> **The problem**
In your copy of the data, omit the pictures and keep all else exactly as given.

> **Material for this task**
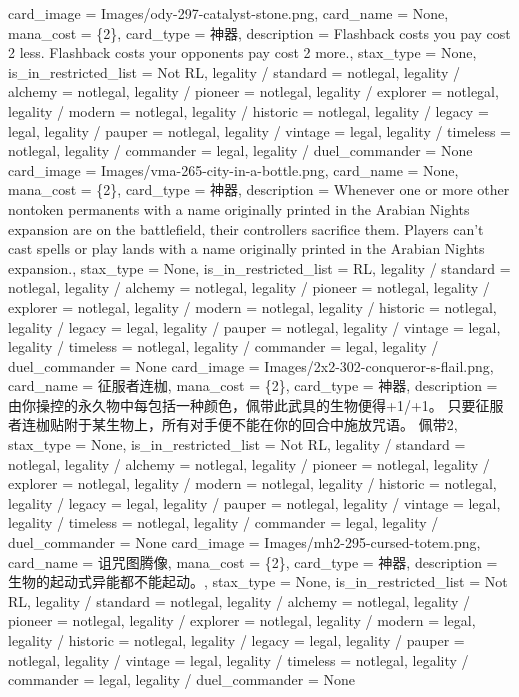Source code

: \documentclass[lang = cn, color = black, 10pt]{AllThatStax}
\begin{document}
\card
{
	card_image = Images/ody-297-catalyst-stone.png,
	card_name = None,
	mana_cost = \{2\},
	card_type = 神器,
	description = Flashback costs you pay cost {2} less.
	Flashback costs your opponents pay cost {2} more.,
	stax_type = None,
	is_in_restricted_list = Not RL,
	legality / standard = notlegal,
	legality / alchemy = notlegal,
	legality / pioneer = notlegal,
	legality / explorer = notlegal,
	legality / modern = notlegal,
	legality / historic = notlegal,
	legality / legacy = legal,
	legality / pauper = notlegal,
	legality / vintage = legal,
	legality / timeless = notlegal,
	legality / commander = legal,
	legality / duel_commander = None
}
\card
{
	card_image = Images/vma-265-city-in-a-bottle.png,
	card_name = None,
	mana_cost = \{2\},
	card_type = 神器,
	description = Whenever one or more other nontoken permanents with a name originally printed in the Arabian Nights expansion are on the battlefield, their controllers sacrifice them.
	Players can't cast spells or play lands with a name originally printed in the Arabian Nights expansion.,
	stax_type = None,
	is_in_restricted_list = RL,
	legality / standard = notlegal,
	legality / alchemy = notlegal,
	legality / pioneer = notlegal,
	legality / explorer = notlegal,
	legality / modern = notlegal,
	legality / historic = notlegal,
	legality / legacy = legal,
	legality / pauper = notlegal,
	legality / vintage = legal,
	legality / timeless = notlegal,
	legality / commander = legal,
	legality / duel_commander = None
}
\card
{
	card_image = Images/2x2-302-conqueror-s-flail.png,
	card_name = 征服者连枷,
	mana_cost = \{2\},
	card_type = 神器,
	description = 由你操控的永久物中每包括一种颜色，佩带此武具的生物便得+1/+1。
	只要征服者连枷贴附于某生物上，所有对手便不能在你的回合中施放咒语。
	佩带{2},
	stax_type = None,
	is_in_restricted_list = Not RL,
	legality / standard = notlegal,
	legality / alchemy = notlegal,
	legality / pioneer = notlegal,
	legality / explorer = notlegal,
	legality / modern = notlegal,
	legality / historic = notlegal,
	legality / legacy = legal,
	legality / pauper = notlegal,
	legality / vintage = legal,
	legality / timeless = notlegal,
	legality / commander = legal,
	legality / duel_commander = None
}
\card
{
	card_image = Images/mh2-295-cursed-totem.png,
	card_name = 诅咒图腾像,
	mana_cost = \{2\},
	card_type = 神器,
	description = 生物的起动式异能都不能起动。,
	stax_type = None,
	is_in_restricted_list = Not RL,
	legality / standard = notlegal,
	legality / alchemy = notlegal,
	legality / pioneer = notlegal,
	legality / explorer = notlegal,
	legality / modern = legal,
	legality / historic = notlegal,
	legality / legacy = legal,
	legality / pauper = notlegal,
	legality / vintage = legal,
	legality / timeless = notlegal,
	legality / commander = legal,
	legality / duel_commander = None
}
\end{document}
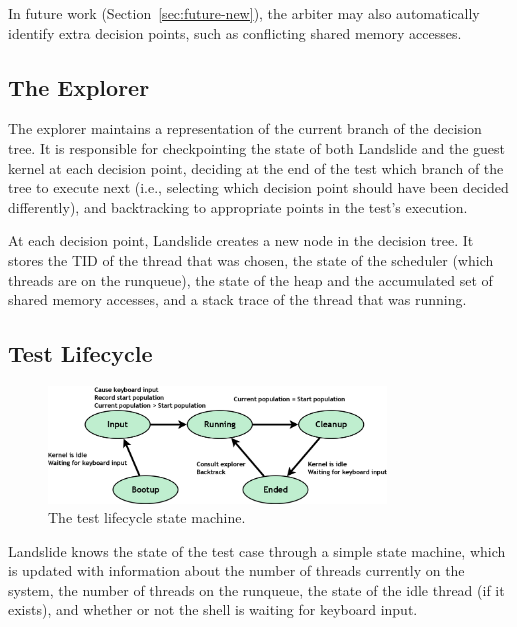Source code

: In future work (Section~\ref{sec:future-new}), the arbiter may also automatically identify extra decision points, such as conflicting shared memory accesses.

\subsection{The Explorer}
\label{sec:components-explore}

The explorer maintains a representation of the current branch of the decision tree. It is responsible for checkpointing the state of both Landslide and the guest kernel at each decision point, deciding at the end of the test which branch of the tree to execute next (i.e., selecting which decision point should have been decided differently), and backtracking to appropriate points in the test's execution.

At each decision point, Landslide creates a new node in the decision tree. It stores the TID of the thread that was chosen, the state of the scheduler (which threads are on the runqueue), the state of the heap and the accumulated set of shared memory accesses, and a stack trace of the thread that was running.

\subsection{Test Lifecycle}
\label{sec:components-test}

\begin{figure}[h]
	\begin{center}
		\includegraphics[width=0.8\textwidth]{teststate.png}
	\end{center}
	\caption{The test lifecycle state machine.}
	\label{fig:teststate}
\end{figure}
Landslide knows the state of the test case through a simple state machine, which is updated with information about the number of threads currently on the system, the number of threads on the runqueue, the state of the idle thread (if it exists), and whether or not the shell is waiting for keyboard input.

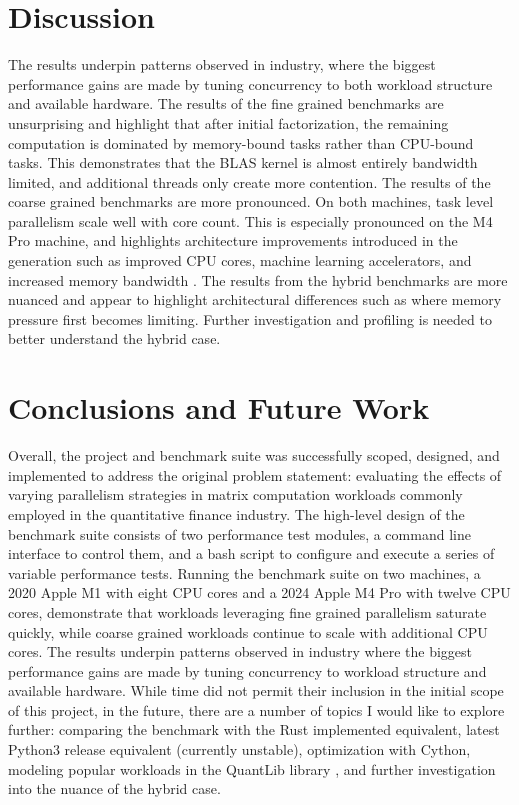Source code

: \documentclass{article}
\begin{document}
\endgroup


\section{Discussion}
\label{sec:headings}
The results underpin patterns observed in industry, where the biggest performance gains are made by tuning concurrency to both workload structure and available hardware. The results of the fine grained benchmarks are unsurprising and highlight that after initial factorization, the remaining computation is dominated by memory-bound tasks rather than CPU-bound tasks. This demonstrates that the BLAS kernel is almost entirely bandwidth limited, and additional threads only create more contention. The results of the coarse grained benchmarks are more pronounced. On both machines, task level parallelism scale well with core count. This is especially pronounced on the M4 Pro machine, and highlights architecture improvements introduced in the generation such as improved CPU cores, machine learning accelerators, and increased memory bandwidth \cite{3}. The results from the hybrid benchmarks are more nuanced and appear to highlight architectural differences such as where memory pressure first becomes limiting. Further investigation and profiling is needed to better understand the hybrid case.  


\section{Conclusions and Future Work}
\label{sec:headings}
Overall, the project and benchmark suite was successfully scoped, designed, and implemented to address the original problem statement: evaluating the effects of varying parallelism strategies in matrix computation workloads commonly employed in the quantitative finance industry. The high-level design of the benchmark suite consists of two performance test modules, a command line interface to control them, and a bash script to configure and execute a series of variable performance tests. Running the benchmark suite on two machines, a 2020 Apple M1 with eight CPU cores and a 2024 Apple M4 Pro with twelve CPU cores, demonstrate that workloads leveraging fine grained parallelism saturate quickly, while coarse grained workloads continue to scale with additional CPU cores. The results underpin patterns observed in industry where the biggest performance gains are made by tuning concurrency to workload structure and available hardware. While time did not permit their inclusion in the initial scope of this project, in the future, there are a number of topics I would like to explore further: comparing the benchmark with the Rust implemented equivalent, latest Python3 release equivalent (currently unstable), optimization with Cython, modeling popular workloads in the QuantLib library \cite{4}, and further investigation into the nuance of the hybrid case. 

\clearpage           %
\begingroup
\raggedright        
  
    
\endgroup
\end{document}

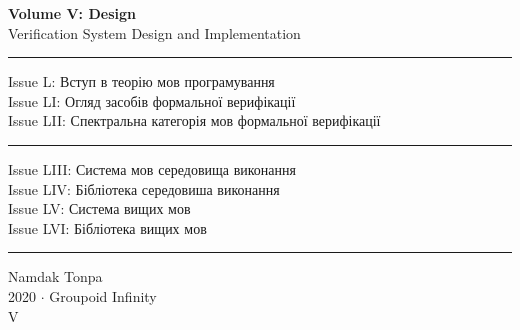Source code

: \documentclass{book}
\begin{document}
\begin{titlepage}
    \centering
    \vspace*{0.5in}
    \Huge
    \textbf{Volume V: Design} \\
    \LARGE
    Verification System Design and Implementation \\
    \vspace{1.5in}
    \small
    \flushleft
    \vspace{-2mm} \rule{\textwidth}{0.4pt}
    Issue L: Вступ в теорію мов програмування \\
    Issue LI: Огляд засобів формальної верифікації \\
    Issue LII: Спектральна категорія мов формальної верифікації \\
    \vspace{-2mm} \rule{\textwidth}{0.4pt}
    Issue LIII: Система мов середовища виконання \\
    Issue LIV: Бібліотека середовиша виконання \\
    Issue LV: Система вищих мов \\
    Issue LVI: Бібліотека вищих мов \\
    \vspace{-2mm} \rule{\textwidth}{0.4pt}
    \centering
    \vfill
    \large
    Namdak Tonpa \\
    \Large
    2020 $\cdot$ Groupoid Infinity \\
    V
\end{titlepage}

\tableofcontents
\newif\ifincludeTOC










\end{document}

> **Result of the exercise**
Source code

: \documentclass[lang = cn, color = black, 10pt]{AllThatStax}
\begin{document}
\card
{
	card_image = Images/ody-297-catalyst-stone.png,
	card_name = None,
	mana_cost = \{2\},
	card_type = 神器,
	description = Flashback costs you pay cost {2} less.
	Flashback costs your opponents pay cost {2} more.,
	stax_type = None,
	is_in_restricted_list = Not RL,
	legality / standard = notlegal,
	legality / alchemy = notlegal,
	legality / pioneer = notlegal,
	legality / explorer = notlegal,
	legality / modern = notlegal,
	legality / historic = notlegal,
	legality / legacy = legal,
	legality / pauper = notlegal,
	legality / vintage = legal,
	legality / timeless = notlegal,
	legality / commander = legal,
	legality / duel_commander = None
}
\card
{
	card_image = Images/vma-265-city-in-a-bottle.png,
	card_name = None,
	mana_cost = \{2\},
	card_type = 神器,
	description = Whenever one or more other nontoken permanents with a name originally printed in the Arabian Nights expansion are on the battlefield, their controllers sacrifice them.
	Players can't cast spells or play lands with a name originally printed in the Arabian Nights expansion.,
	stax_type = None,
	is_in_restricted_list = RL,
	legality / standard = notlegal,
	legality / alchemy = notlegal,
	legality / pioneer = notlegal,
	legality / explorer = notlegal,
	legality / modern = notlegal,
	legality / historic = notlegal,
	legality / legacy = legal,
	legality / pauper = notlegal,
	legality / vintage = legal,
	legality / timeless = notlegal,
	legality / commander = legal,
	legality / duel_commander = None
}
\card
{
	card_image = Images/2x2-302-conqueror-s-flail.png,
	card_name = 征服者连枷,
	mana_cost = \{2\},
	card_type = 神器,
	description = 由你操控的永久物中每包括一种颜色，佩带此武具的生物便得+1/+1。
	只要征服者连枷贴附于某生物上，所有对手便不能在你的回合中施放咒语。
	佩带{2},
	stax_type = None,
	is_in_restricted_list = Not RL,
	legality / standard = notlegal,
	legality / alchemy = notlegal,
	legality / pioneer = notlegal,
	legality / explorer = notlegal,
	legality / modern = notlegal,
	legality / historic = notlegal,
	legality / legacy = legal,
	legality / pauper = notlegal,
	legality / vintage = legal,
	legality / timeless = notlegal,
	legality / commander = legal,
	legality / duel_commander = None
}
\card
{
	card_image = Images/mh2-295-cursed-totem.png,
	card_name = 诅咒图腾像,
	mana_cost = \{2\},
	card_type = 神器,
	description = 生物的起动式异能都不能起动。,
	stax_type = None,
	is_in_restricted_list = Not RL,
	legality / standard = notlegal,
	legality / alchemy = notlegal,
	legality / pioneer = notlegal,
	legality / explorer = notlegal,
	legality / modern = legal,
	legality / historic = notlegal,
	legality / legacy = legal,
	legality / pauper = notlegal,
	legality / vintage = legal,
	legality / timeless = notlegal,
	legality / commander = legal,
	legality / duel_commander = None
}
\end{document}
Source code

: In future work (Section~\ref{sec:future-new}), the arbiter may also automatically identify extra decision points, such as conflicting shared memory accesses.

\subsection{The Explorer}
\label{sec:components-explore}

The explorer maintains a representation of the current branch of the decision tree. It is responsible for checkpointing the state of both Landslide and the guest kernel at each decision point, deciding at the end of the test which branch of the tree to execute next (i.e., selecting which decision point should have been decided differently), and backtracking to appropriate points in the test's execution.

At each decision point, Landslide creates a new node in the decision tree. It stores the TID of the thread that was chosen, the state of the scheduler (which threads are on the runqueue), the state of the heap and the accumulated set of shared memory accesses, and a stack trace of the thread that was running.

\subsection{Test Lifecycle}
\label{sec:components-test}

\begin{figure}[h]
	\begin{center}
		\includegraphics[width=0.8\textwidth]{teststate.png}
	\end{center}
	\caption{The test lifecycle state machine.}
	\label{fig:teststate}
\end{figure}
Landslide knows the state of the test case through a simple state machine, which is updated with information about the number of threads currently on the system, the number of threads on the runqueue, the state of the idle thread (if it exists), and whether or not the shell is waiting for keyboard input.

Source code

: \documentclass{article}
\begin{document}
\endgroup


\section{Discussion}
\label{sec:headings}
The results underpin patterns observed in industry, where the biggest performance gains are made by tuning concurrency to both workload structure and available hardware. The results of the fine grained benchmarks are unsurprising and highlight that after initial factorization, the remaining computation is dominated by memory-bound tasks rather than CPU-bound tasks. This demonstrates that the BLAS kernel is almost entirely bandwidth limited, and additional threads only create more contention. The results of the coarse grained benchmarks are more pronounced. On both machines, task level parallelism scale well with core count. This is especially pronounced on the M4 Pro machine, and highlights architecture improvements introduced in the generation such as improved CPU cores, machine learning accelerators, and increased memory bandwidth \cite{3}. The results from the hybrid benchmarks are more nuanced and appear to highlight architectural differences such as where memory pressure first becomes limiting. Further investigation and profiling is needed to better understand the hybrid case.  


\section{Conclusions and Future Work}
\label{sec:headings}
Overall, the project and benchmark suite was successfully scoped, designed, and implemented to address the original problem statement: evaluating the effects of varying parallelism strategies in matrix computation workloads commonly employed in the quantitative finance industry. The high-level design of the benchmark suite consists of two performance test modules, a command line interface to control them, and a bash script to configure and execute a series of variable performance tests. Running the benchmark suite on two machines, a 2020 Apple M1 with eight CPU cores and a 2024 Apple M4 Pro with twelve CPU cores, demonstrate that workloads leveraging fine grained parallelism saturate quickly, while coarse grained workloads continue to scale with additional CPU cores. The results underpin patterns observed in industry where the biggest performance gains are made by tuning concurrency to workload structure and available hardware. While time did not permit their inclusion in the initial scope of this project, in the future, there are a number of topics I would like to explore further: comparing the benchmark with the Rust implemented equivalent, latest Python3 release equivalent (currently unstable), optimization with Cython, modeling popular workloads in the QuantLib library \cite{4}, and further investigation into the nuance of the hybrid case. 

\clearpage           %
\begingroup
\raggedright        
  
    
\endgroup
\end{document}

Source code

: \documentclass{book}
\begin{document}
\begin{titlepage}
    \centering
    \vspace*{0.5in}
    \Huge
    \textbf{Volume V: Design} \\
    \LARGE
    Verification System Design and Implementation \\
    \vspace{1.5in}
    \small
    \flushleft
    \vspace{-2mm} \rule{\textwidth}{0.4pt}
    Issue L: Вступ в теорію мов програмування \\
    Issue LI: Огляд засобів формальної верифікації \\
    Issue LII: Спектральна категорія мов формальної верифікації \\
    \vspace{-2mm} \rule{\textwidth}{0.4pt}
    Issue LIII: Система мов середовища виконання \\
    Issue LIV: Бібліотека середовиша виконання \\
    Issue LV: Система вищих мов \\
    Issue LVI: Бібліотека вищих мов \\
    \vspace{-2mm} \rule{\textwidth}{0.4pt}
    \centering
    \vfill
    \large
    Namdak Tonpa \\
    \Large
    2020 $\cdot$ Groupoid Infinity \\
    V
\end{titlepage}

\tableofcontents
\newif\ifincludeTOC










\end{document}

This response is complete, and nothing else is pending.